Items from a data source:

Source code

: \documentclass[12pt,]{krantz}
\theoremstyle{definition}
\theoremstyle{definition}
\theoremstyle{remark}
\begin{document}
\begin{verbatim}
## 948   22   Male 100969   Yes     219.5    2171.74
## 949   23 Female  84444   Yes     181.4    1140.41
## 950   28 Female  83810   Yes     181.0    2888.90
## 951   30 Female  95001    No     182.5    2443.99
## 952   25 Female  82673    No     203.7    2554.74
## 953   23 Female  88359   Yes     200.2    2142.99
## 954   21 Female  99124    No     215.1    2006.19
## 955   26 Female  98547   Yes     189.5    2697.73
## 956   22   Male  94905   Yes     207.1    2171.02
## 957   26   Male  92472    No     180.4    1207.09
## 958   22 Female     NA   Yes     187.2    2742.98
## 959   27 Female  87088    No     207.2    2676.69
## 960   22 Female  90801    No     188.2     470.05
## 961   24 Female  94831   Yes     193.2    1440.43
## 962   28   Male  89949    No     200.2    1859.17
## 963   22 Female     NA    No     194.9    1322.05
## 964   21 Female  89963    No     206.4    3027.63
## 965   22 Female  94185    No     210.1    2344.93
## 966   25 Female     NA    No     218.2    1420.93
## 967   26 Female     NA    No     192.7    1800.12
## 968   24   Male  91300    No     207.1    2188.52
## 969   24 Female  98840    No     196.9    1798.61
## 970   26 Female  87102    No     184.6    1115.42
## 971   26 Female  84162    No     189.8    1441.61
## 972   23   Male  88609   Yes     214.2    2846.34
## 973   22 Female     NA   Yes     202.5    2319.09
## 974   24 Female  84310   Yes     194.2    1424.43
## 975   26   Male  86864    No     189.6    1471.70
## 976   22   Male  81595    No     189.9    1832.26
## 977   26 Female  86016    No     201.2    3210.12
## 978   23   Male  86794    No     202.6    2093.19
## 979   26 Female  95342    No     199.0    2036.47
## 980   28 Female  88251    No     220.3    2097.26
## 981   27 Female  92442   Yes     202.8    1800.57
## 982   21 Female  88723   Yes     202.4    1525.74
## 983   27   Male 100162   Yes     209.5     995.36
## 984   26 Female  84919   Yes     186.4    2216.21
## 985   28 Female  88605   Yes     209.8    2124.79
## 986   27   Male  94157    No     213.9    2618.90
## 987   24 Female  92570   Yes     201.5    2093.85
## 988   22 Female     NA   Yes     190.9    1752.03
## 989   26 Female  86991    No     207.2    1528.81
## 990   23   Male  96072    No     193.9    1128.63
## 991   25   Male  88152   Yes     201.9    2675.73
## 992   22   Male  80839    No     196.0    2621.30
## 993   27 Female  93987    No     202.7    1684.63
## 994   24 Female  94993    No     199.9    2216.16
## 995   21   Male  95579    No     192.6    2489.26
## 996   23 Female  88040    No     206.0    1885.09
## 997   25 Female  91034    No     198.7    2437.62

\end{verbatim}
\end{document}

#### EXERCISE
Each line above needs to be returned exactly as it is.

#### TASK ANSWER
Source code

: \documentclass[12pt,]{krantz}
\theoremstyle{definition}
\theoremstyle{definition}
\theoremstyle{remark}
\begin{document}
\begin{verbatim}
## 948   22   Male 100969   Yes     219.5    2171.74
## 949   23 Female  84444   Yes     181.4    1140.41
## 950   28 Female  83810   Yes     181.0    2888.90
## 951   30 Female  95001    No     182.5    2443.99
## 952   25 Female  82673    No     203.7    2554.74
## 953   23 Female  88359   Yes     200.2    2142.99
## 954   21 Female  99124    No     215.1    2006.19
## 955   26 Female  98547   Yes     189.5    2697.73
## 956   22   Male  94905   Yes     207.1    2171.02
## 957   26   Male  92472    No     180.4    1207.09
## 958   22 Female     NA   Yes     187.2    2742.98
## 959   27 Female  87088    No     207.2    2676.69
## 960   22 Female  90801    No     188.2     470.05
## 961   24 Female  94831   Yes     193.2    1440.43
## 962   28   Male  89949    No     200.2    1859.17
## 963   22 Female     NA    No     194.9    1322.05
## 964   21 Female  89963    No     206.4    3027.63
## 965   22 Female  94185    No     210.1    2344.93
## 966   25 Female     NA    No     218.2    1420.93
## 967   26 Female     NA    No     192.7    1800.12
## 968   24   Male  91300    No     207.1    2188.52
## 969   24 Female  98840    No     196.9    1798.61
## 970   26 Female  87102    No     184.6    1115.42
## 971   26 Female  84162    No     189.8    1441.61
## 972   23   Male  88609   Yes     214.2    2846.34
## 973   22 Female     NA   Yes     202.5    2319.09
## 974   24 Female  84310   Yes     194.2    1424.43
## 975   26   Male  86864    No     189.6    1471.70
## 976   22   Male  81595    No     189.9    1832.26
## 977   26 Female  86016    No     201.2    3210.12
## 978   23   Male  86794    No     202.6    2093.19
## 979   26 Female  95342    No     199.0    2036.47
## 980   28 Female  88251    No     220.3    2097.26
## 981   27 Female  92442   Yes     202.8    1800.57
## 982   21 Female  88723   Yes     202.4    1525.74
## 983   27   Male 100162   Yes     209.5     995.36
## 984   26 Female  84919   Yes     186.4    2216.21
## 985   28 Female  88605   Yes     209.8    2124.79
## 986   27   Male  94157    No     213.9    2618.90
## 987   24 Female  92570   Yes     201.5    2093.85
## 988   22 Female     NA   Yes     190.9    1752.03
## 989   26 Female  86991    No     207.2    1528.81
## 990   23   Male  96072    No     193.9    1128.63
## 991   25   Male  88152   Yes     201.9    2675.73
## 992   22   Male  80839    No     196.0    2621.30
## 993   27 Female  93987    No     202.7    1684.63
## 994   24 Female  94993    No     199.9    2216.16
## 995   21   Male  95579    No     192.6    2489.26
## 996   23 Female  88040    No     206.0    1885.09
## 997   25 Female  91034    No     198.7    2437.62

\end{verbatim}
\end{document}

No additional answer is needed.